• _Task item_:
If a line in the records below holds the word "LenAnderson", copy it.

• _The data_:
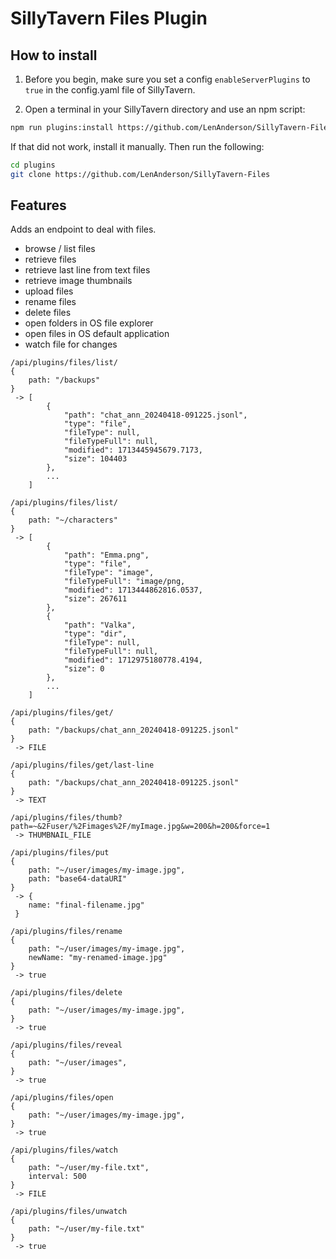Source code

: # SillyTavern Files Plugin

## How to install

1. Before you begin, make sure you set a config `enableServerPlugins` to `true` in the config.yaml file of SillyTavern.

2. Open a terminal in your SillyTavern directory and use an npm script:

```bash
npm run plugins:install https://github.com/LenAnderson/SillyTavern-Files
```

If that did not work, install it manually. Then run the following:

```bash
cd plugins
git clone https://github.com/LenAnderson/SillyTavern-Files
```

## Features

Adds an endpoint to deal with files.

- browse / list files
- retrieve files
- retrieve last line from text files
- retrieve image thumbnails
- upload files
- rename files
- delete files
- open folders in OS file explorer
- open files in OS default application
- watch file for changes

```
/api/plugins/files/list/
{
	path: "/backups"
}
 -> [
		{
			"path": "chat_ann_20240418-091225.jsonl",
			"type": "file",
			"fileType": null,
			"fileTypeFull": null,
			"modified": 1713445945679.7173,
			"size": 104403
		},
		...
	]
```

```
/api/plugins/files/list/
{
	path: "~/characters"
}
 -> [
		{
			"path": "Emma.png",
			"type": "file",
			"fileType": "image",
			"fileTypeFull": "image/png,
			"modified": 1713444862816.0537,
			"size": 267611
		},
		{
			"path": "Valka",
			"type": "dir",
			"fileType": null,
			"fileTypeFull": null,
			"modified": 1712975180778.4194,
			"size": 0
		},
		...
	]
```

```
/api/plugins/files/get/
{
	path: "/backups/chat_ann_20240418-091225.jsonl"
}
 -> FILE
```

```
/api/plugins/files/get/last-line
{
	path: "/backups/chat_ann_20240418-091225.jsonl"
}
 -> TEXT
```

```
/api/plugins/files/thumb?path=~&2Fuser/%2Fimages%2F/myImage.jpg&w=200&h=200&force=1
 -> THUMBNAIL_FILE
```


```
/api/plugins/files/put
{
	path: "~/user/images/my-image.jpg",
	path: "base64-dataURI"
}
 -> {
	name: "final-filename.jpg"
 }
```

```
/api/plugins/files/rename
{
	path: "~/user/images/my-image.jpg",
	newName: "my-renamed-image.jpg"
}
 -> true
```

```
/api/plugins/files/delete
{
	path: "~/user/images/my-image.jpg",
}
 -> true
```

```
/api/plugins/files/reveal
{
	path: "~/user/images",
}
 -> true
```

```
/api/plugins/files/open
{
	path: "~/user/images/my-image.jpg",
}
 -> true
```

```
/api/plugins/files/watch
{
	path: "~/user/my-file.txt",
	interval: 500
}
 -> FILE
```

```
/api/plugins/files/unwatch
{
	path: "~/user/my-file.txt"
}
 -> true
```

• _Answer section_:
npm run plugins:install https://github.com/LenAnderson/SillyTavern-Files
git clone https://github.com/LenAnderson/SillyTavern-Files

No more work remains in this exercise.